Kerala has moved expeditiously to curb the availability of Indian Made Foreign Liquor and get on to the road to total prohibition. Whether the decision is the outcome of intra-party manoeuvres in the Congress, or of a genuine quest for the public good, it bodes well for the State from the social standpoint. Indeed, the State could serve as a testing ground on this front for the rest of the country. Kerala has one of the highest per capita consumption rates for hard liquor among Indian States, and there is a predominant sentiment against it given its deleterious effects. Yet, there really was no known proclivity, or demand, in favour of prohibition among the two dominant political formations in the State. There has been no organised temperance movement of note in recent times — but for occasional pleas by certain cultural leaders and the Church. The likes of the Gandhian, M.P. Manmadhan, who led an anti-liquor movement, albeit a feeble and largely symbolic one, in the 1970s and 1980s, have been all but forgotten. This background does give a certain unreal quality to the sudden decision. However, the fact that shutting out liquor could bring significant electoral dividends, given the large constituency of voters, including women, who are affected by and feel strongly against it, would not have been lost on Chief Minister Oommen Chandy. This will also staunch the flow of money from liquor contractors into the kitty of political parties, come election-time.

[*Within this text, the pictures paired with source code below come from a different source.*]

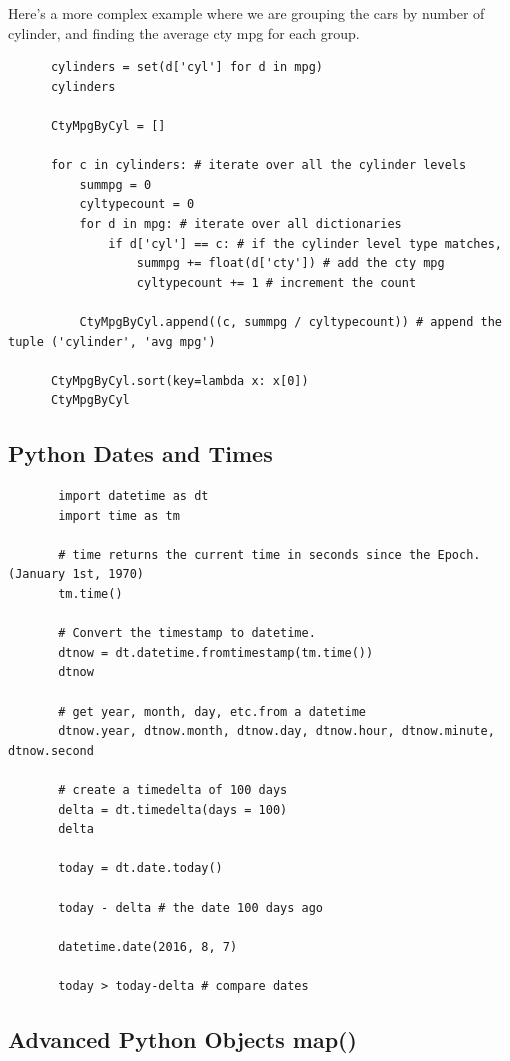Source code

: \documentclass[11pt]{article}
\begin{document}
    \noindent
    Here's a more complex example where we are grouping the cars by
    number of cylinder, and finding the average cty mpg for each group.
    \begin{lstlisting}
      cylinders = set(d['cyl'] for d in mpg)
      cylinders
      
      CtyMpgByCyl = []
      
      for c in cylinders: # iterate over all the cylinder levels
          summpg = 0
          cyltypecount = 0
          for d in mpg: # iterate over all dictionaries
              if d['cyl'] == c: # if the cylinder level type matches,
                  summpg += float(d['cty']) # add the cty mpg
                  cyltypecount += 1 # increment the count

          CtyMpgByCyl.append((c, summpg / cyltypecount)) # append the tuple ('cylinder', 'avg mpg')

      CtyMpgByCyl.sort(key=lambda x: x[0])
      CtyMpgByCyl
     \end{lstlisting}

    \subsection{Python Dates and Times}
     \begin{lstlisting}
       import datetime as dt
       import time as tm

       # time returns the current time in seconds since the Epoch. (January 1st, 1970)
       tm.time()
       
       # Convert the timestamp to datetime.
       dtnow = dt.datetime.fromtimestamp(tm.time())
       dtnow

       # get year, month, day, etc.from a datetime
       dtnow.year, dtnow.month, dtnow.day, dtnow.hour, dtnow.minute, dtnow.second 

       # create a timedelta of 100 days
       delta = dt.timedelta(days = 100)  
       delta

       today = dt.date.today()
       
       today - delta # the date 100 days ago

       datetime.date(2016, 8, 7)

       today > today-delta # compare dates
     \end{lstlisting}


    
    \subsection{Advanced Python Objects map()}
    
\end{document}
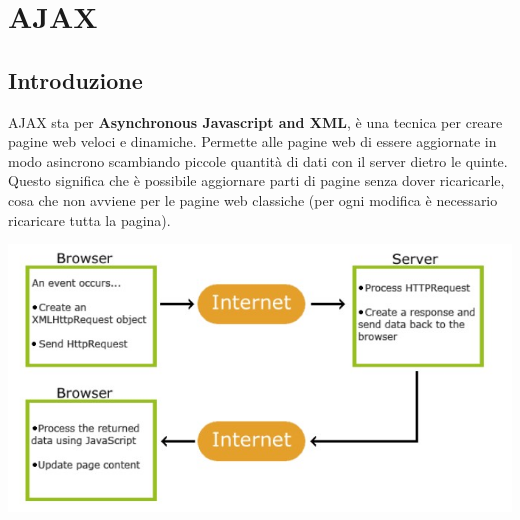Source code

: \chapter{AJAX}
\section{Introduzione}
AJAX sta per \textbf{Asynchronous Javascript and XML}, è una tecnica per creare pagine web veloci e dinamiche. Permette alle pagine web di essere aggiornate in modo asincrono scambiando piccole quantità di dati con il server dietro le quinte. Questo significa che è possibile aggiornare parti di pagine senza dover ricaricarle, cosa che non avviene per le pagine web classiche (per ogni modifica è necessario ricaricare tutta la pagina). 
\begin{center}
    \includegraphics[scale=0.6]{Images/TecnologieWeb/8/AJAX.jpg}
\end{center}

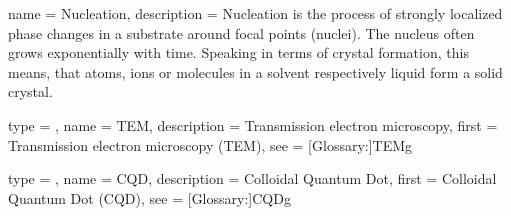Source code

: 	{
	name				= {Nucleation},
	description	= {Nucleation is the process of strongly localized phase changes in a substrate around focal points (nuclei).
								 The nucleus often grows exponentially with time.
								 Speaking in terms of crystal formation, this means, that atoms, ions or molecules in a solvent respectively liquid form
								 a solid crystal.}
	}





	{
	type				= \acronymtype,
	name				= {TEM},
	description	= {Transmission electron microscopy},
	first				= {Transmission electron microscopy (TEM)},
	see					=	[Glossary:]{TEMg}
	}
	
	{
	type				= \acronymtype,
	name				= {CQD},
	description	= {Colloidal Quantum Dot},
	first				= {Colloidal Quantum Dot (CQD)},
	see					=	[Glossary:]{CQDg}
	}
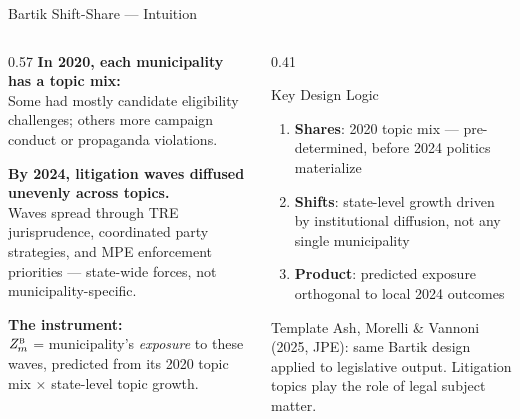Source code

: \documentclass[aspectratio=169,10pt]{beamer}
\newcommand{\bZ}{\mathit{Z}_{m}^{\textsc{b}}}
\begin{document}
\begin{frame}{Bartik Shift-Share --- Intuition}
\begin{columns}[T]
\begin{column}{0.57\textwidth}
\textbf{In 2020, each municipality has a topic mix:}\\
Some had mostly candidate eligibility challenges; others more campaign conduct or propaganda violations.
\medskip

\textbf{By 2024, litigation waves diffused unevenly across topics.}\\
Waves spread through TRE jurisprudence, coordinated party strategies, and MPE enforcement priorities --- state-wide forces, not municipality-specific.
\medskip

\textbf{The instrument:}\\
$\bZ$ = municipality's \emph{exposure} to these waves, predicted from its 2020 topic mix $\times$ state-level topic growth.
\end{column}
\begin{column}{0.41\textwidth}
\begin{alertblock}{Key Design Logic}
  \footnotesize
  \begin{enumerate}\itemsep2pt
    \item \textbf{Shares}: 2020 topic mix --- pre-determined, before 2024 politics materialize
    \item \textbf{Shifts}: state-level growth driven by institutional diffusion, not any single municipality
    \item \textbf{Product}: predicted exposure orthogonal to local 2024 outcomes
  \end{enumerate}
\end{alertblock}
\vspace{4pt}
\begin{block}{Template}
  \footnotesize Ash, Morelli \& Vannoni (2025, JPE): same Bartik design applied to legislative output. Litigation topics play the role of legal subject matter.
\end{block}
\end{column}
\end{columns}
\end{frame}
\end{document}
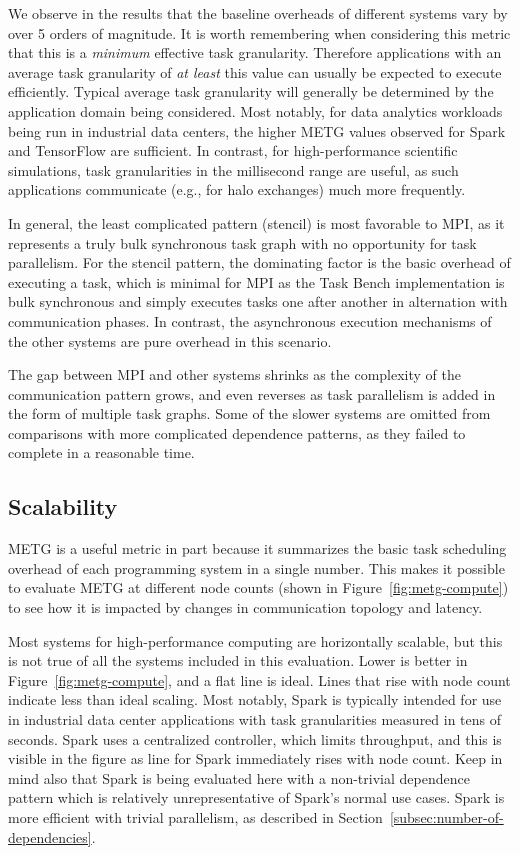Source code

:We observe in the results that the baseline overheads of different
systems vary by over 5 orders of magnitude. It is worth
remembering when considering this metric that this is a \emph{minimum}
effective task granularity. Therefore applications with an average
task granularity of \emph{at least} this value can usually be expected
to execute efficiently. Typical average task granularity will
generally be determined by the application domain being
considered. Most notably, for data analytics workloads being run in
industrial data centers, the higher METG values observed for Spark and
TensorFlow are sufficient. In contrast, for high-performance
scientific simulations, task granularities in the millisecond range
are useful, as such applications communicate (e.g., for halo
exchanges) much more frequently.

In general, the least complicated pattern (stencil) is most favorable
to MPI, as it represents a truly bulk synchronous task graph with no
opportunity for task parallelism. For the stencil pattern, the
dominating factor is the basic overhead of executing a task, which is
minimal for MPI as the Task Bench implementation is bulk synchronous
and simply executes tasks one after another in alternation with
communication phases. In contrast, the asynchronous execution
mechanisms of the other systems are pure overhead in this scenario.

The gap between MPI and other systems shrinks as the complexity of the
communication pattern grows, and even reverses as task parallelism is
added in the form of multiple task graphs. Some of the slower systems
are omitted from comparisons with more complicated dependence
patterns, as they failed to complete in a reasonable time.

\subsection{Scalability}
\label{subsec:scalability}

METG is a useful metric in part because it summarizes the basic task
scheduling overhead of each programming system in a single number. This makes it
possible to evaluate METG at different node counts (shown in
Figure~\ref{fig:metg-compute}) to see how it is impacted by changes in
communication topology and latency.


Most systems for high-performance computing are horizontally scalable,
but this is not true of all the systems included in this
evaluation. Lower is better in Figure~\ref{fig:metg-compute}, and a
flat line is ideal. Lines that rise with node count indicate less than
ideal scaling. Most notably, Spark is typically
intended for use in industrial data center applications with task
granularities measured in tens of seconds. Spark uses a centralized
controller, which limits throughput, and this is visible in the figure
as line for Spark immediately rises with node count. Keep in mind also
that Spark is being evaluated here with a non-trivial dependence
pattern which is relatively unrepresentative of Spark's normal use
cases. Spark is more efficient with trivial parallelism, as described
in Section~\ref{subsec:number-of-dependencies}.


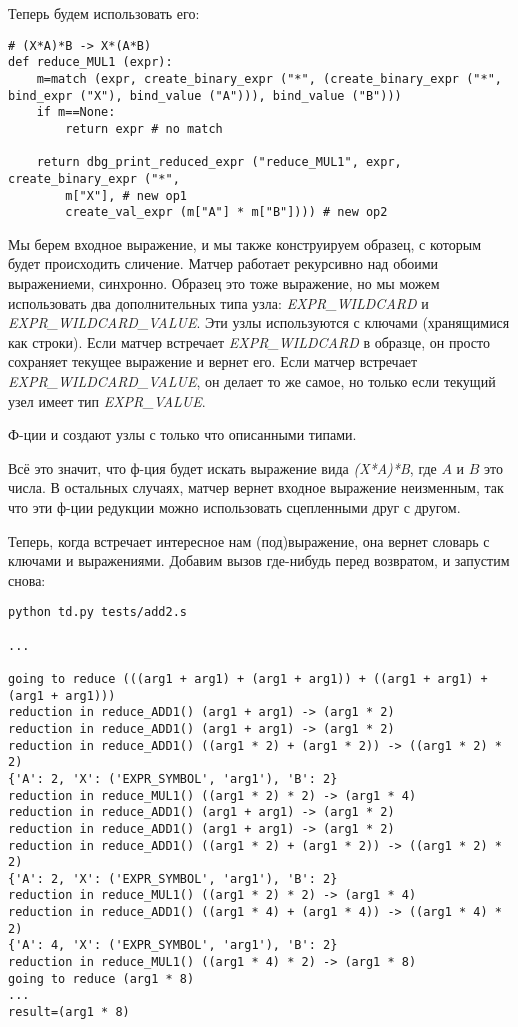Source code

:Теперь будем использовать его:

\begin{lstlisting}
# (X*A)*B -> X*(A*B)
def reduce_MUL1 (expr):
    m=match (expr, create_binary_expr ("*", (create_binary_expr ("*", bind_expr ("X"), bind_value ("A"))), bind_value ("B")))
    if m==None:
        return expr # no match

    return dbg_print_reduced_expr ("reduce_MUL1", expr, create_binary_expr ("*", 
        m["X"], # new op1
        create_val_expr (m["A"] * m["B"]))) # new op2
\end{lstlisting}

Мы берем входное выражение, и мы также конструируем образец, с которым будет происходить сличение.
Матчер работает рекурсивно над обоими выражениеми, синхронно.
Образец это тоже выражение, но мы можем использовать два дополнительных типа узла: \textit{EXPR\_WILDCARD} и
\textit{EXPR\_WILDCARD\_VALUE}. Эти узлы используются с ключами (хранящимися как строки).
Если матчер встречает \textit{EXPR\_WILDCARD} в образце, он просто сохраняет текущее выражение и вернет его.
Если матчер встречает \textit{EXPR\_WILDCARD\_VALUE}, он делает то же самое, но только если текущий узел имеет тип
\textit{EXPR\_VALUE}.

Ф-ции  и  создают узлы с только что описанными типами.

Всё это значит, что ф-ция  будет искать выражение вида \textit{(X*A)*B}, где $A$ и $B$
это числа. В остальных случаях, матчер вернет входное выражение неизменным, так что эти ф-ции редукции можно использовать
сцепленными друг с другом.

Теперь, когда  встречает интересное нам (под)выражение,
она вернет словарь с ключами и выражениями.
Добавим вызов  где-нибудь перед возвратом, и запустим снова:

\begin{lstlisting}
python td.py tests/add2.s

...

going to reduce (((arg1 + arg1) + (arg1 + arg1)) + ((arg1 + arg1) + (arg1 + arg1)))
reduction in reduce_ADD1() (arg1 + arg1) -> (arg1 * 2)
reduction in reduce_ADD1() (arg1 + arg1) -> (arg1 * 2)
reduction in reduce_ADD1() ((arg1 * 2) + (arg1 * 2)) -> ((arg1 * 2) * 2)
{'A': 2, 'X': ('EXPR_SYMBOL', 'arg1'), 'B': 2}
reduction in reduce_MUL1() ((arg1 * 2) * 2) -> (arg1 * 4)
reduction in reduce_ADD1() (arg1 + arg1) -> (arg1 * 2)
reduction in reduce_ADD1() (arg1 + arg1) -> (arg1 * 2)
reduction in reduce_ADD1() ((arg1 * 2) + (arg1 * 2)) -> ((arg1 * 2) * 2)
{'A': 2, 'X': ('EXPR_SYMBOL', 'arg1'), 'B': 2}
reduction in reduce_MUL1() ((arg1 * 2) * 2) -> (arg1 * 4)
reduction in reduce_ADD1() ((arg1 * 4) + (arg1 * 4)) -> ((arg1 * 4) * 2)
{'A': 4, 'X': ('EXPR_SYMBOL', 'arg1'), 'B': 2}
reduction in reduce_MUL1() ((arg1 * 4) * 2) -> (arg1 * 8)
going to reduce (arg1 * 8)
...
result=(arg1 * 8)
\end{lstlisting}

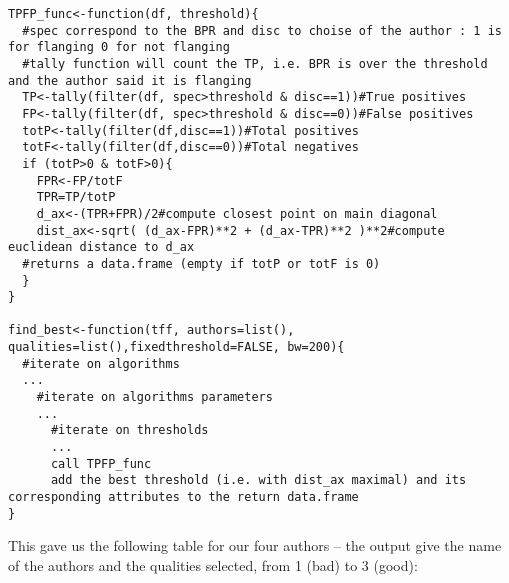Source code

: \begin{lstlisting}[style=Rstyle, caption={\tt find\_ best.R},label=code:findbest]
TPFP_func<-function(df, threshold){
  #spec correspond to the BPR and disc to choise of the author : 1 is for flanging 0 for not flanging
  #tally function will count the TP, i.e. BPR is over the threshold and the author said it is flanging
  TP<-tally(filter(df, spec>threshold & disc==1))#True positives
  FP<-tally(filter(df, spec>threshold & disc==0))#False positives
  totP<-tally(filter(df,disc==1))#Total positives
  totF<-tally(filter(df,disc==0))#Total negatives
  if (totP>0 & totF>0){
    FPR<-FP/totF
    TPR=TP/totP
    d_ax<-(TPR+FPR)/2#compute closest point on main diagonal
    dist_ax<-sqrt( (d_ax-FPR)**2 + (d_ax-TPR)**2 )**2#compute euclidean distance to d_ax
  #returns a data.frame (empty if totP or totF is 0)
  }
}

find_best<-function(tff, authors=list(), qualities=list(),fixedthreshold=FALSE, bw=200){
  #iterate on algorithms
  ...
    #iterate on algorithms parameters
    ...
      #iterate on thresholds
      ...
      call TPFP_func
      add the best threshold (i.e. with dist_ax maximal) and its corresponding attributes to the return data.frame
}
\end{lstlisting}

This gave us the following table for our four authors -- the output give the name of the authors and the qualities selected, from 1 (bad) to 3 (good):











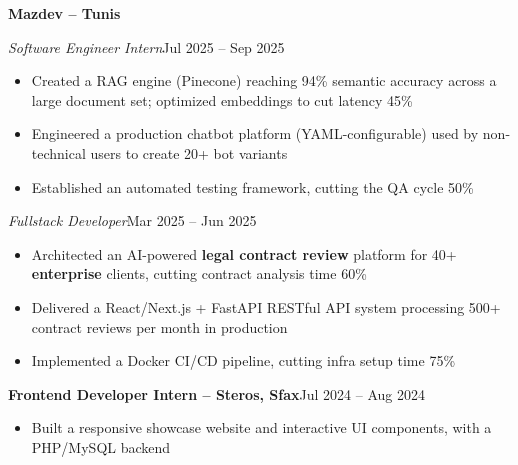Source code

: \documentclass[10pt,a4paper]{article}
\newcommand{\entry}[2]{\vspace{1pt}\noindent\textbf{#1}\hfill{\color{muted}#2}\par}
\newcommand{\subentry}[2]{\noindent\textit{#1}\hfill{\color{muted}#2}\par}
\begin{document}
\entry{Mazdev -- Tunis}{}
\subentry{Software Engineer Intern}{Jul 2025 -- Sep 2025}
\begin{itemize}
  \item Created a RAG engine (Pinecone) reaching 94\% semantic accuracy across a large document set; optimized embeddings to cut latency 45\%
  \item Engineered a production chatbot platform (YAML-configurable) used by non-technical users to create 20+ bot variants
  \item Established an automated testing framework, cutting the QA cycle 50\%
\end{itemize}
\subentry{Fullstack Developer}{Mar 2025 -- Jun 2025}
\begin{itemize}
  \item Architected an AI-powered \textbf{legal contract review} platform for 40+ \textbf{enterprise} clients, cutting contract analysis time 60\%
  \item Delivered a React/Next.js + FastAPI RESTful API system processing 500+ contract reviews per month in production
  \item Implemented a Docker CI/CD pipeline, cutting infra setup time 75\%
\end{itemize}

\entry{Frontend Developer Intern -- Steros, Sfax}{Jul 2024 -- Aug 2024}
\begin{itemize}
  \item Built a responsive showcase website and interactive UI components, with a PHP/MySQL backend
\end{itemize}
\end{document}

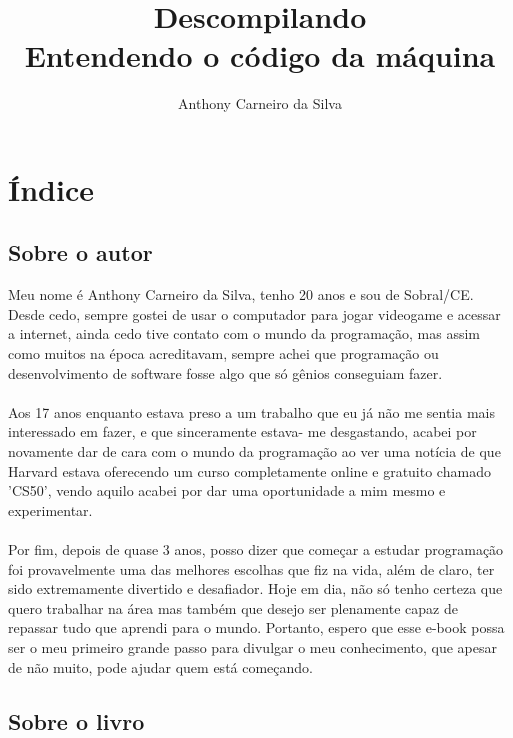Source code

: \documentclass{book}
\title{Descompilando\\ \large Entendendo o código da máquina}
\author{Anthony Carneiro da Silva}
\begin{document}
\maketitle

\clearpage

\tableofcontents

\clearpage

\chapter{Índice}
\clearpage

\section{Sobre o autor}

Meu nome é Anthony Carneiro da Silva, tenho 20 anos e sou de 
Sobral/CE. Desde cedo, sempre gostei de usar o computador para jogar 
videogame e acessar a internet, ainda cedo tive contato com o mundo 
da programação, mas assim como muitos na época acreditavam, sempre 
achei que programação ou desenvolvimento de software fosse algo que 
só gênios conseguiam fazer.
\\\\
Aos 17 anos enquanto estava preso a um trabalho que eu 
já não me sentia mais interessado em fazer, e que sinceramente estava-
me desgastando, acabei por novamente dar de cara com o mundo da 
programação ao ver uma notícia de que Harvard estava oferecendo um curso 
completamente online e gratuito chamado 'CS50', vendo aquilo acabei por 
dar uma oportunidade a mim mesmo e experimentar.
\\\\
Por fim, depois de quase 3 anos, posso dizer que começar a 
estudar programação foi provavelmente uma das melhores escolhas que fiz 
na vida, além de claro, ter sido extremamente divertido e desafiador. 
Hoje em dia, não só tenho certeza que quero trabalhar na área mas 
também que desejo ser plenamente capaz de repassar tudo que aprendi 
para o mundo. Portanto, espero que esse e-book possa ser o meu primeiro 
grande passo para divulgar o meu conhecimento, que apesar de não muito, 
pode ajudar quem está começando.

\section{Sobre o livro}
\end{document}
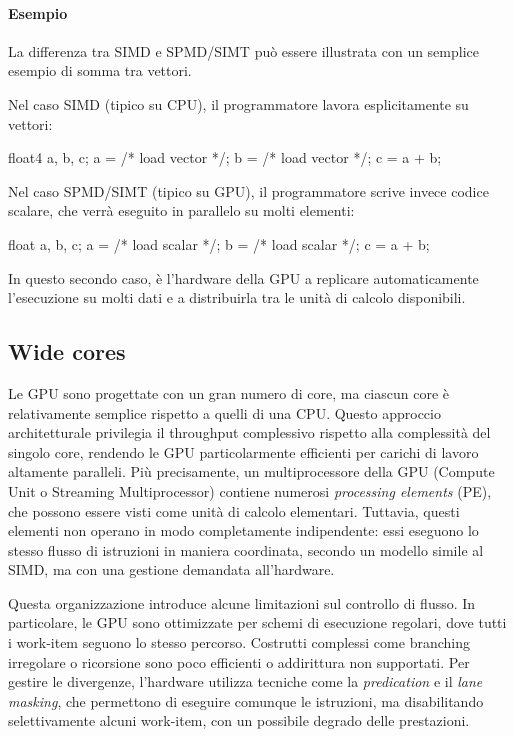 \paragraph{Esempio}
La differenza tra SIMD e SPMD/SIMT può essere illustrata con un semplice esempio di somma tra vettori.

Nel caso SIMD (tipico su CPU), il programmatore lavora esplicitamente su vettori:
\begin{code}
float4 a, b, c;
a = /* load vector */;
b = /* load vector */;
c = a + b;
\end{code}

Nel caso SPMD/SIMT (tipico su GPU), il programmatore scrive invece codice scalare, che verrà eseguito in parallelo su molti elementi:
\begin{code}
float a, b, c;
a = /* load scalar */;
b = /* load scalar */;
c = a + b;
\end{code}

In questo secondo caso, è l'hardware della GPU a replicare automaticamente l'esecuzione su molti dati e a distribuirla tra le unità di calcolo disponibili.

\subsection{Wide cores}
Le GPU sono progettate con un gran numero di core, ma ciascun core è relativamente semplice rispetto a quelli di una CPU. Questo approccio architetturale privilegia il throughput complessivo rispetto alla complessità del singolo core, rendendo le GPU particolarmente efficienti per carichi di lavoro altamente paralleli. Più precisamente, un multiprocessore della GPU (Compute Unit o Streaming Multiprocessor) contiene numerosi \emph{processing elements} (PE), che possono essere visti come unità di calcolo elementari. Tuttavia, questi elementi non operano in modo completamente indipendente: essi eseguono lo stesso flusso di istruzioni in maniera coordinata, secondo un modello simile al SIMD, ma con una gestione demandata all'hardware.

Questa organizzazione introduce alcune limitazioni sul controllo di flusso. In particolare, le GPU sono ottimizzate per schemi di esecuzione regolari, dove tutti i work-item seguono lo stesso percorso. Costrutti complessi come branching irregolare o ricorsione sono poco efficienti o addirittura non supportati. Per gestire le divergenze, l'hardware utilizza tecniche come la \emph{predication} e il \emph{lane masking}, che permettono di eseguire comunque le istruzioni, ma disabilitando selettivamente alcuni work-item, con un possibile degrado delle prestazioni.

It remains to be seen if the government is able to sustain the decision in the face of the loss of revenue and expected opposition from the powerful lobby that thrives on gains made from the business. A range of political and administrative and even legal challenges lie ahead of it in the implementation of the policy. A principal challenge will come from the loss of excise revenue. Hopefully, the health dividends that will accrue will set off the losses, even if not in the account books in the short term. The enforcement challenges in terms of stopping bootlegging and smuggling from neighbouring States, and the whole business going underground, will be stiff. The oft-heard argument that curtailing availability seldom serves the purpose, does not take into account the fact that a significant segment of new drinkers would be dissuaded by the curbs. The government should meanwhile come clean on the question of toddy as well; its continued sale would surely contradict the declared policy. Livelihood issues of toddy-tappers should be addressed. Measures for the rehabilitation of large numbers of alcohol-addicts will be no mean task. It will become clear soon if the Kerala experiment is sustainable, given its impact on the exchequer and given the problems of enforcement as well.